__Work required__.
Read the data and repeat it in full, exactly.

[Stored data entries]
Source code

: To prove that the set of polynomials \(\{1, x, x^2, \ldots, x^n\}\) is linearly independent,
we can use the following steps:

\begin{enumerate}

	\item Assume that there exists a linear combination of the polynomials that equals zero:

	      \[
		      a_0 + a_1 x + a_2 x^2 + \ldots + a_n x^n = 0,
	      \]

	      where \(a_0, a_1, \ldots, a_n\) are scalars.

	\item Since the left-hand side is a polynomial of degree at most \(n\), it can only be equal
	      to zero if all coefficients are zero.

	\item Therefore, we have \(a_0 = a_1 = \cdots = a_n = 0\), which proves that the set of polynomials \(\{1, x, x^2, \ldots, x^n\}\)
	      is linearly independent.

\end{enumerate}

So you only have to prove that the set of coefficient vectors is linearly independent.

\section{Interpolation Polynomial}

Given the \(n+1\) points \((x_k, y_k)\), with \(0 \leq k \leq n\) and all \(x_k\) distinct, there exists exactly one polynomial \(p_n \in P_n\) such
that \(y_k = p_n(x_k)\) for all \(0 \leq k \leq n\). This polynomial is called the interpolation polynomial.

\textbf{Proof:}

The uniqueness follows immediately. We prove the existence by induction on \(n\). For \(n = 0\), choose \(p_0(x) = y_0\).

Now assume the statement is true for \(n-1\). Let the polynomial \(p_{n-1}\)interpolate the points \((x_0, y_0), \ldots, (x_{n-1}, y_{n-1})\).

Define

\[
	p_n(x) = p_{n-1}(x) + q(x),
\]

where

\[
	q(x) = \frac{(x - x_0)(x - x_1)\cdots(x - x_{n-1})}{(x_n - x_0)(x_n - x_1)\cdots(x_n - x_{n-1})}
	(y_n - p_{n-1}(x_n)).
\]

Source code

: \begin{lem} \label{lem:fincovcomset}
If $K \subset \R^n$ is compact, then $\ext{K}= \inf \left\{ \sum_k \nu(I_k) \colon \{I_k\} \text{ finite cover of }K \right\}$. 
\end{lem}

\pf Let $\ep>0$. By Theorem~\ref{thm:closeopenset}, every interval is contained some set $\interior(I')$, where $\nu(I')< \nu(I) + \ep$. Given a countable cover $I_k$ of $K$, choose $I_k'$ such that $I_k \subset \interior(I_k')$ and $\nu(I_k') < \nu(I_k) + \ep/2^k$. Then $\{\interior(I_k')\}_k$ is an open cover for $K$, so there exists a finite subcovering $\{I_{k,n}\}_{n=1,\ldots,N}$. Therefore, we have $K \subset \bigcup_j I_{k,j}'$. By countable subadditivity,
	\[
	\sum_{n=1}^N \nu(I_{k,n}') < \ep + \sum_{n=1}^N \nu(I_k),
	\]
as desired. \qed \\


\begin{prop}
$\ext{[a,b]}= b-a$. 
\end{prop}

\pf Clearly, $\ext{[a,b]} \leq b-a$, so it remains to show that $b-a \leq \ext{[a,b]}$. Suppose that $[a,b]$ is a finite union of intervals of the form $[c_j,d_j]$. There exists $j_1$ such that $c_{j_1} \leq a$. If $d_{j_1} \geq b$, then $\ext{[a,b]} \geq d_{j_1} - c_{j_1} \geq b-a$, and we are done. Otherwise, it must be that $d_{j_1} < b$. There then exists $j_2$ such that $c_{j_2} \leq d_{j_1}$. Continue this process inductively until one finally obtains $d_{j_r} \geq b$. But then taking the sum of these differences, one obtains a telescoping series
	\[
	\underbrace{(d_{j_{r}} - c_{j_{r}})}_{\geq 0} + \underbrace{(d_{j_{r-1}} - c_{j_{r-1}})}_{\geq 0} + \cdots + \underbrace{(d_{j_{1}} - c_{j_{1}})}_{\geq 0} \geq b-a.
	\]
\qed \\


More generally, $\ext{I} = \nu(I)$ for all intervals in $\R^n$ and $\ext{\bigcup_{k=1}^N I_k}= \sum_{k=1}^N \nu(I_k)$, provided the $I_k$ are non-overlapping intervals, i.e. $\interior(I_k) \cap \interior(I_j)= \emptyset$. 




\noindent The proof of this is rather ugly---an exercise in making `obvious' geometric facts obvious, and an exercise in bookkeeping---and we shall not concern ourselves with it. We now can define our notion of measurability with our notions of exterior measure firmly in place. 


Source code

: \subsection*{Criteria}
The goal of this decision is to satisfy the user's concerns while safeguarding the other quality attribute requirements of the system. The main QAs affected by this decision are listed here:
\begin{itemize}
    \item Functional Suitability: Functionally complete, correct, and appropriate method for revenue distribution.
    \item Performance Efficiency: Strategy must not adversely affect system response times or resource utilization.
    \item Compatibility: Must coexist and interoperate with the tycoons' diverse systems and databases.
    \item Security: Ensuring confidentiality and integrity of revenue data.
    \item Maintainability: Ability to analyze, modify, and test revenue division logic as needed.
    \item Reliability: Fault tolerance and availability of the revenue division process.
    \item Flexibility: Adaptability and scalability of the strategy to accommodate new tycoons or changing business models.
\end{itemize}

__Reply to the exercise__.
Source code

: To prove that the set of polynomials \(\{1, x, x^2, \ldots, x^n\}\) is linearly independent,
we can use the following steps:

\begin{enumerate}

	\item Assume that there exists a linear combination of the polynomials that equals zero:

	      \[
		      a_0 + a_1 x + a_2 x^2 + \ldots + a_n x^n = 0,
	      \]

	      where \(a_0, a_1, \ldots, a_n\) are scalars.

	\item Since the left-hand side is a polynomial of degree at most \(n\), it can only be equal
	      to zero if all coefficients are zero.

	\item Therefore, we have \(a_0 = a_1 = \cdots = a_n = 0\), which proves that the set of polynomials \(\{1, x, x^2, \ldots, x^n\}\)
	      is linearly independent.

\end{enumerate}

So you only have to prove that the set of coefficient vectors is linearly independent.

\section{Interpolation Polynomial}

Given the \(n+1\) points \((x_k, y_k)\), with \(0 \leq k \leq n\) and all \(x_k\) distinct, there exists exactly one polynomial \(p_n \in P_n\) such
that \(y_k = p_n(x_k)\) for all \(0 \leq k \leq n\). This polynomial is called the interpolation polynomial.

\textbf{Proof:}

The uniqueness follows immediately. We prove the existence by induction on \(n\). For \(n = 0\), choose \(p_0(x) = y_0\).

Now assume the statement is true for \(n-1\). Let the polynomial \(p_{n-1}\)interpolate the points \((x_0, y_0), \ldots, (x_{n-1}, y_{n-1})\).

Define

\[
	p_n(x) = p_{n-1}(x) + q(x),
\]

where

\[
	q(x) = \frac{(x - x_0)(x - x_1)\cdots(x - x_{n-1})}{(x_n - x_0)(x_n - x_1)\cdots(x_n - x_{n-1})}
	(y_n - p_{n-1}(x_n)).
\]

Source code

: \begin{lem} \label{lem:fincovcomset}
If $K \subset \R^n$ is compact, then $\ext{K}= \inf \left\{ \sum_k \nu(I_k) \colon \{I_k\} \text{ finite cover of }K \right\}$. 
\end{lem}

\pf Let $\ep>0$. By Theorem~\ref{thm:closeopenset}, every interval is contained some set $\interior(I')$, where $\nu(I')< \nu(I) + \ep$. Given a countable cover $I_k$ of $K$, choose $I_k'$ such that $I_k \subset \interior(I_k')$ and $\nu(I_k') < \nu(I_k) + \ep/2^k$. Then $\{\interior(I_k')\}_k$ is an open cover for $K$, so there exists a finite subcovering $\{I_{k,n}\}_{n=1,\ldots,N}$. Therefore, we have $K \subset \bigcup_j I_{k,j}'$. By countable subadditivity,
	\[
	\sum_{n=1}^N \nu(I_{k,n}') < \ep + \sum_{n=1}^N \nu(I_k),
	\]
as desired. \qed \\


\begin{prop}
$\ext{[a,b]}= b-a$. 
\end{prop}

\pf Clearly, $\ext{[a,b]} \leq b-a$, so it remains to show that $b-a \leq \ext{[a,b]}$. Suppose that $[a,b]$ is a finite union of intervals of the form $[c_j,d_j]$. There exists $j_1$ such that $c_{j_1} \leq a$. If $d_{j_1} \geq b$, then $\ext{[a,b]} \geq d_{j_1} - c_{j_1} \geq b-a$, and we are done. Otherwise, it must be that $d_{j_1} < b$. There then exists $j_2$ such that $c_{j_2} \leq d_{j_1}$. Continue this process inductively until one finally obtains $d_{j_r} \geq b$. But then taking the sum of these differences, one obtains a telescoping series
	\[
	\underbrace{(d_{j_{r}} - c_{j_{r}})}_{\geq 0} + \underbrace{(d_{j_{r-1}} - c_{j_{r-1}})}_{\geq 0} + \cdots + \underbrace{(d_{j_{1}} - c_{j_{1}})}_{\geq 0} \geq b-a.
	\]
\qed \\


More generally, $\ext{I} = \nu(I)$ for all intervals in $\R^n$ and $\ext{\bigcup_{k=1}^N I_k}= \sum_{k=1}^N \nu(I_k)$, provided the $I_k$ are non-overlapping intervals, i.e. $\interior(I_k) \cap \interior(I_j)= \emptyset$. 




\noindent The proof of this is rather ugly---an exercise in making `obvious' geometric facts obvious, and an exercise in bookkeeping---and we shall not concern ourselves with it. We now can define our notion of measurability with our notions of exterior measure firmly in place. 


Source code

: \subsection*{Criteria}
The goal of this decision is to satisfy the user's concerns while safeguarding the other quality attribute requirements of the system. The main QAs affected by this decision are listed here:
\begin{itemize}
    \item Functional Suitability: Functionally complete, correct, and appropriate method for revenue distribution.
    \item Performance Efficiency: Strategy must not adversely affect system response times or resource utilization.
    \item Compatibility: Must coexist and interoperate with the tycoons' diverse systems and databases.
    \item Security: Ensuring confidentiality and integrity of revenue data.
    \item Maintainability: Ability to analyze, modify, and test revenue division logic as needed.
    \item Reliability: Fault tolerance and availability of the revenue division process.
    \item Flexibility: Adaptability and scalability of the strategy to accommodate new tycoons or changing business models.
\end{itemize}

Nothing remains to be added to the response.